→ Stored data
:::::

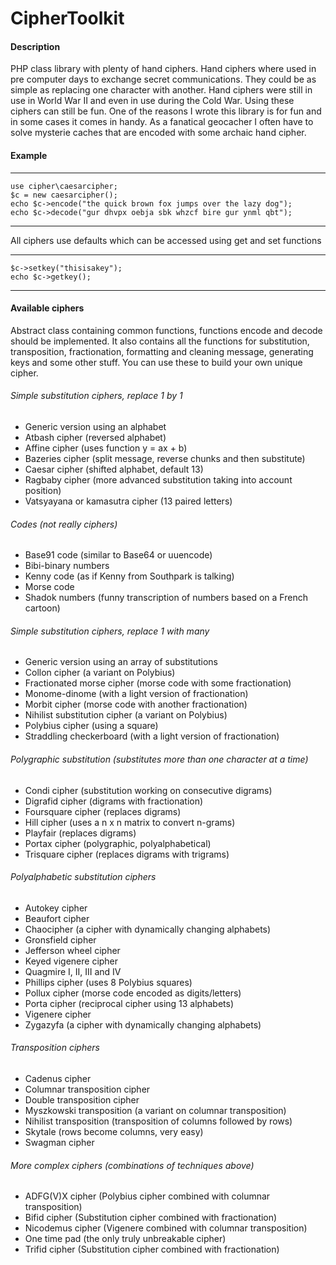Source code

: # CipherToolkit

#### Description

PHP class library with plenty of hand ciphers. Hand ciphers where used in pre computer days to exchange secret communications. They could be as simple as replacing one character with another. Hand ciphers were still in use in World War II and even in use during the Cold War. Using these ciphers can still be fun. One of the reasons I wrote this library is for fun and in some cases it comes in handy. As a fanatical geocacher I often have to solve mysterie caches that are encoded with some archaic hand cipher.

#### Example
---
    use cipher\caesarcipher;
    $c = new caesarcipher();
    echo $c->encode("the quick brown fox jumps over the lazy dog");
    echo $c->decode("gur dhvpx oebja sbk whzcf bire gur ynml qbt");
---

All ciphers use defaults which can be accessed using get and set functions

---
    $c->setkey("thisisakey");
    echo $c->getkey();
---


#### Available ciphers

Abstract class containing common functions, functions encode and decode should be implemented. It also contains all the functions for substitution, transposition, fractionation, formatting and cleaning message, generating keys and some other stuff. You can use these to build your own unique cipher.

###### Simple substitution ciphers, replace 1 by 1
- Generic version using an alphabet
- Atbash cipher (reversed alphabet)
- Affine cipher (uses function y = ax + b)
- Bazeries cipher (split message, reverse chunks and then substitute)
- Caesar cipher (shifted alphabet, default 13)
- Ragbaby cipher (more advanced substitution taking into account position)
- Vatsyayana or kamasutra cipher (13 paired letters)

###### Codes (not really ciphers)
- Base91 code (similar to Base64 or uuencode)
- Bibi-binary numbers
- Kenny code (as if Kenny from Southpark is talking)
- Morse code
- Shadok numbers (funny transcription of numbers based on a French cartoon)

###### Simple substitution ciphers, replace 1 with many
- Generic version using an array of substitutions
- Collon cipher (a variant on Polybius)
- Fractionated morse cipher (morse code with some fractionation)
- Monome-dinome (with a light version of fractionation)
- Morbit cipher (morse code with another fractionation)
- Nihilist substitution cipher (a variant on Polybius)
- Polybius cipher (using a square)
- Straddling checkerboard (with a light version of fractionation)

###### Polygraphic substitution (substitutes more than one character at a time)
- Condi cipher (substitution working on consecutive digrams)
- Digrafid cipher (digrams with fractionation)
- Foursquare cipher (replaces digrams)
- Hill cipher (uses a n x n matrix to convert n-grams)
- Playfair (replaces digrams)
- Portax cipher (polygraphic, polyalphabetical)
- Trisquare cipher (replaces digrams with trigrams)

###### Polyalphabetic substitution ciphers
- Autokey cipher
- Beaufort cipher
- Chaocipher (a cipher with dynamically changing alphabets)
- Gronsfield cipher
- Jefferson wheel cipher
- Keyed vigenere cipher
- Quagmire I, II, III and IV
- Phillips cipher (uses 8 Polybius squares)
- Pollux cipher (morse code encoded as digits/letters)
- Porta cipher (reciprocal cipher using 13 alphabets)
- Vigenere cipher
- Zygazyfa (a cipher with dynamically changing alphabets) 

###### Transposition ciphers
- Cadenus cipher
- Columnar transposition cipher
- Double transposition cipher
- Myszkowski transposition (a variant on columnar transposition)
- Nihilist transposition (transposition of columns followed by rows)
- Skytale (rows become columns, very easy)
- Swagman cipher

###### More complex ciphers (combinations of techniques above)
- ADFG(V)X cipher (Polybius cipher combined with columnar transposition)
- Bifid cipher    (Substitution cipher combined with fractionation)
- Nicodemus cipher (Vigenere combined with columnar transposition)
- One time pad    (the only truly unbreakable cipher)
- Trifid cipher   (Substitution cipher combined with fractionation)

:::::

→ TASK INSTRUCTIONS
Starting from the line containing "- Foursquare cipher (replaces digrams)" and ending with the final line of the data, reproduce each line exactly as it appears, including no other lines.

→ EXERCISE SOLUTION
- Foursquare cipher (replaces digrams)
- Hill cipher (uses a n x n matrix to convert n-grams)
- Playfair (replaces digrams)
- Portax cipher (polygraphic, polyalphabetical)
- Trisquare cipher (replaces digrams with trigrams)

###### Polyalphabetic substitution ciphers
- Autokey cipher
- Beaufort cipher
- Chaocipher (a cipher with dynamically changing alphabets)
- Gronsfield cipher
- Jefferson wheel cipher
- Keyed vigenere cipher
- Quagmire I, II, III and IV
- Phillips cipher (uses 8 Polybius squares)
- Pollux cipher (morse code encoded as digits/letters)
- Porta cipher (reciprocal cipher using 13 alphabets)
- Vigenere cipher
- Zygazyfa (a cipher with dynamically changing alphabets) 

###### Transposition ciphers
- Cadenus cipher
- Columnar transposition cipher
- Double transposition cipher
- Myszkowski transposition (a variant on columnar transposition)
- Nihilist transposition (transposition of columns followed by rows)
- Skytale (rows become columns, very easy)
- Swagman cipher

###### More complex ciphers (combinations of techniques above)
- ADFG(V)X cipher (Polybius cipher combined with columnar transposition)
- Bifid cipher    (Substitution cipher combined with fractionation)
- Nicodemus cipher (Vigenere combined with columnar transposition)
- One time pad    (the only truly unbreakable cipher)
- Trifid cipher   (Substitution cipher combined with fractionation)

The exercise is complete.